Ha fallecido el novelista Ramón Hernández. Sus amigos hoy parafraseamos con tristeza a otro Hernández venerable —“Se me ha muerto como del rayo”—, cuando ya Ramón —tan cercano, tan vivo— solo es un recuerdo en cada uno de nosotros.
Y es que él no solo era un gran escritor al que debemos reivindicar —ahora más que nunca— en esta época pródiga en olvidos e injusticias, sino que sobre todo fue un gran amigo de sus amigos. Su humildad y bonhomía no le abandonaron nunca: cuando le quisieron nombrar director de la Asociación Colegial de Escritores de España (ACE), él —que había sido cofundador de la institución y había dirigido su revista La República de las Letras— se levantó sin más ni más de su escaño y salió escopetado a la calle sin mirar atrás.
Su humor irreverente —que despreciaba la vanidad y el autobombo tan comunes en el mundo literario— tampoco le abandonó nunca: perito agrícola de profesión e ingeniero del Estado, solía bromear —con la socarronería castellana que le caracterizaba— diciendo que él era “solo Grado Medio”. ¡Ojalá muchos juntaletras —con tanta titulitis y relumbrón a cuestas—tuvieran un ápice de su talento! Pero —¡ay! —, el ruedo ibérico valleinclanesco nos sigue acosando con su asfixiante presencia hoy igual que ayer…
Ramón —a pesar del escaso reconocimiento actual de su obra— es uno de los novelistas más originales de la llamada “generación española de postguerra”, marcada por el realismo social, horma de la que, sin embargo, la narrativa de nuestro autor se sale con una poética imaginativa de carácter universalista que propende a lo onírico y que no se aferra a los habituales localismos del momento. Uno de los maestros de aquel grupo de escritores fue su muy admirado Ángel María de Lera, al que por cierto Ramón le dedicó una estimable biografía.
La Enciclopedia Espasa le otorga una entrada que conviene señalar y no es para menos porque nuestro querido Ramón escribió mucho y muy bien. Sus novelas rayan la treintena: debutó brillantemente en 1966 con El buey en el matadero.
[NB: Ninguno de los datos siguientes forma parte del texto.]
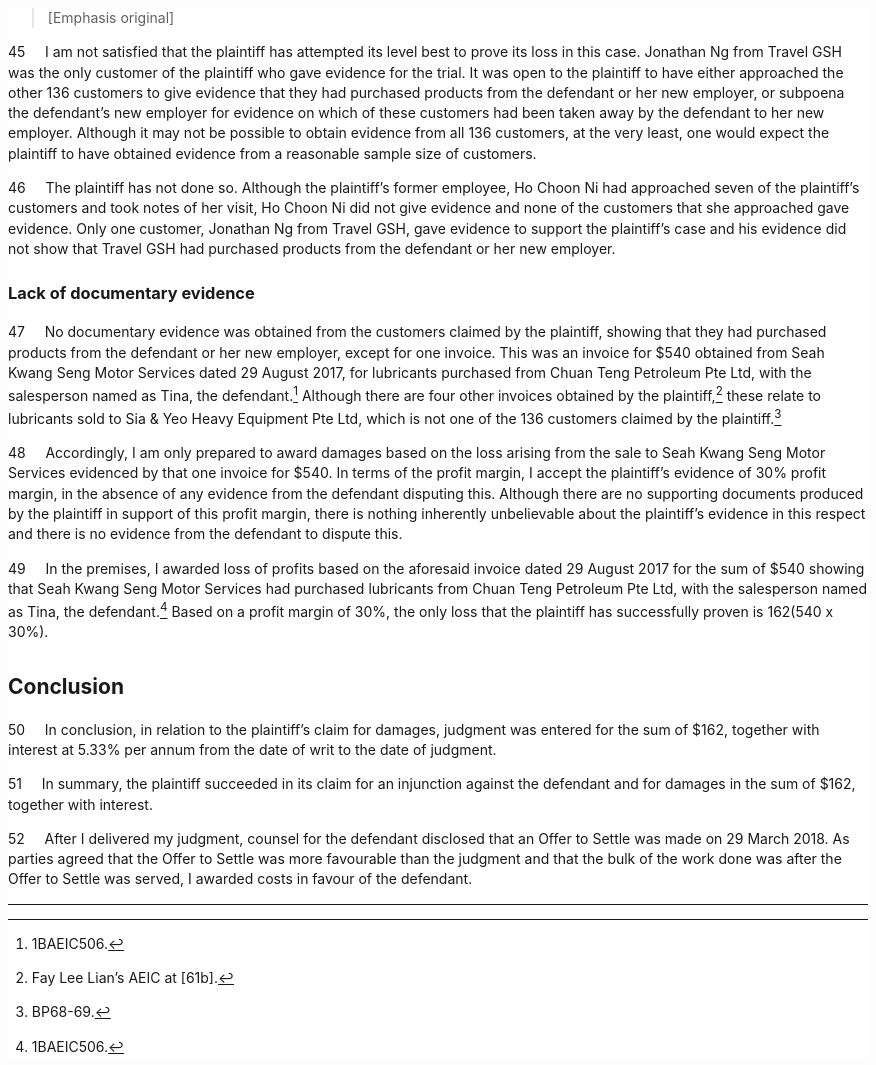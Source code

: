 > \[Emphasis original\]

45     I am not satisfied that the plaintiff has attempted its level best to prove its loss in this case. Jonathan Ng from Travel GSH was the only customer of the plaintiff who gave evidence for the trial. It was open to the plaintiff to have either approached the other 136 customers to give evidence that they had purchased products from the defendant or her new employer, or subpoena the defendant’s new employer for evidence on which of these customers had been taken away by the defendant to her new employer. Although it may not be possible to obtain evidence from all 136 customers, at the very least, one would expect the plaintiff to have obtained evidence from a reasonable sample size of customers.

46     The plaintiff has not done so. Although the plaintiff’s former employee, Ho Choon Ni had approached seven of the plaintiff’s customers and took notes of her visit, Ho Choon Ni did not give evidence and none of the customers that she approached gave evidence. Only one customer, Jonathan Ng from Travel GSH, gave evidence to support the plaintiff’s case and his evidence did not show that Travel GSH had purchased products from the defendant or her new employer.

### Lack of documentary evidence

47     No documentary evidence was obtained from the customers claimed by the plaintiff, showing that they had purchased products from the defendant or her new employer, except for one invoice. This was an invoice for $540 obtained from Seah Kwang Seng Motor Services dated 29 August 2017, for lubricants purchased from Chuan Teng Petroleum Pte Ltd, with the salesperson named as Tina, the defendant.[^32] Although there are four other invoices obtained by the plaintiff,[^33] these relate to lubricants sold to Sia & Yeo Heavy Equipment Pte Ltd, which is not one of the 136 customers claimed by the plaintiff.[^34]

48     Accordingly, I am only prepared to award damages based on the loss arising from the sale to Seah Kwang Seng Motor Services evidenced by that one invoice for $540. In terms of the profit margin, I accept the plaintiff’s evidence of 30% profit margin, in the absence of any evidence from the defendant disputing this. Although there are no supporting documents produced by the plaintiff in support of this profit margin, there is nothing inherently unbelievable about the plaintiff’s evidence in this respect and there is no evidence from the defendant to dispute this.

49     In the premises, I awarded loss of profits based on the aforesaid invoice dated 29 August 2017 for the sum of $540 showing that Seah Kwang Seng Motor Services had purchased lubricants from Chuan Teng Petroleum Pte Ltd, with the salesperson named as Tina, the defendant.[^35] Based on a profit margin of 30%, the only loss that the plaintiff has successfully proven is $162 ($540 x 30%).

## Conclusion

50     In conclusion, in relation to the plaintiff’s claim for damages, judgment was entered for the sum of $162, together with interest at 5.33% per annum from the date of writ to the date of judgment.

51     In summary, the plaintiff succeeded in its claim for an injunction against the defendant and for damages in the sum of $162, together with interest.

52     After I delivered my judgment, counsel for the defendant disclosed that an Offer to Settle was made on 29 March 2018. As parties agreed that the Offer to Settle was more favourable than the judgment and that the bulk of the work done was after the Offer to Settle was served, I awarded costs in favour of the defendant.

* * *


[^1]: Volume 1 of the Bundle of Affidavits of Evidence-in-Chief (“1BAEIC”) at 43.
[^2]: 1BAEIC45.
[^3]: Affidavit of Evidence-in-Chief (“AEIC”) of Fay Lee Lian at \[37\]-\[42\].
[^4]: Fay Lee Lian’s AEIC at \[59c\]
[^5]: Fay Lee Lian’s AEIC at \[59d\].
[^6]: Fay Lee Lian’s AEIC at \[59e\].
[^7]: Fay Lee Lian’s AEIC at \[59f\].
[^8]: Fay Lee Lian’s AEIC at \[59h\].
[^9]: Fay Lee Lian’s AEIC at \[61e\] – \[61m\].
[^10]: Fay Lee Lian’s AEIC at \[4\].
[^11]: Statement of Claim (Amendment No 3), Bundle of Pleadings (“BP”) at 63-65.
[^12]: Statement of Claim (Amendment No 3) at \[9\], BP62-63, 68-69.
[^13]: Fay Lee Lian’s AEIC at \[38\] - \[42\].
[^14]: Fay Lee Lian’s AEIC at \[58\], \[59\] and Ng Kwang Yong’s AEIC at BAEIC521-528.
[^15]: Defendant’s Closing Submissions at \[66\].
[^16]: Plaintiff’s Closing Submissions at \[60\].
[^17]: BP68-69
[^18]: BP63, 65.
[^19]: Transcript (1 September 2020) at 98, lines 26-31.
[^20]: Plaintiff’s Closing Submissions at \[73\].
[^21]: Plaintiff’s Closing Submissions at \[73a\].
[^22]: Plaintiff’s Closing Submissions at \[73b\].
[^23]: Esther Chua’s AEIC at \[22\] - \[25\].
[^24]: Jonathan Ng’s AEIC at \[6\], \[7\].
[^25]: BP69 at S/N 116.
[^26]: Transcript (1 September 2020) at 91, lines 4-7.
[^27]: Transcript (1 September 2020) at 91, lines 10-13.
[^28]: Transcript (1 September 2020) at 92, lines 5-10.
[^29]: Annexure A of the Statement of Claim (Amendment No 3), BP68, S/N 13, 23, 26.
[^30]: Annexure A of the Statement of Claim (Amendment No 3), BP68-69.
[^31]: Fay Lee Lian’s AEIC at \[68\]-\[70\].
[^32]: 1BAEIC506.
[^33]: Fay Lee Lian’s AEIC at \[61b\].
[^34]: BP68-69.
[^35]: 1BAEIC506.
Entre ellas destacan: Presentimiento de lobos (1969), Palabras en el muro (1970) —considerada por el Times la mejor novela española de la posguerra—, El tirano inmóvil (1970), La ira de la noche (1970) —Premio Internacional de Novela Águilas—, Invitado a morir (1972), Eterna memoria (1974) —Premio Hispanoamericano de Novela Villa de Madrid—, Algo está ocurriendo aquí (1976), Fábula de la ciudad (1976), Pido la muerte al rey (1979), Bajo palio (1983), Los amantes del sol poniente (1983) —Premio Casino de Mieres—, Sola en el Paraíso (1987), Golgothá (1989), Caramarcada (1990) y Curriculum Vitae (1993). Asimismo, escribió novelas históricas como El secreter del Rey —un acercamiento a la figura de Alfonso XIII— y El joven Colombo (1995) —donde el protagonista era Cristóbal Colón—.
Algunas de sus novelas han sido traducidas a otros idiomas y despertaron el interés de los investigadores que han hecho estudios y tesis doctorales de las mismas. Todas ellas nacen de un riguroso proceso creativo, que articula tramas impecables donde la fuerza expresiva del lenguaje dibuja personajes y situaciones plenamente humanos con rasgos existencialistas. Temas recurrentes en su obra son el amor y la muerte, la reivindicación de la solidaridad humana, el compromiso con los desfavorecidos y un intenso lirismo no exento de agudo sarcasmo.
El escritor no se conformó con la narrativa: también cultivó otros géneros como el ensayo, la crítica, el teatro y la poesía. Fue asimismo conferenciante y profesor de Escritura Creativa en diversas universidades europeas y americanas. Su última publicación sería un poemario que llevó por título Boomerang (2017).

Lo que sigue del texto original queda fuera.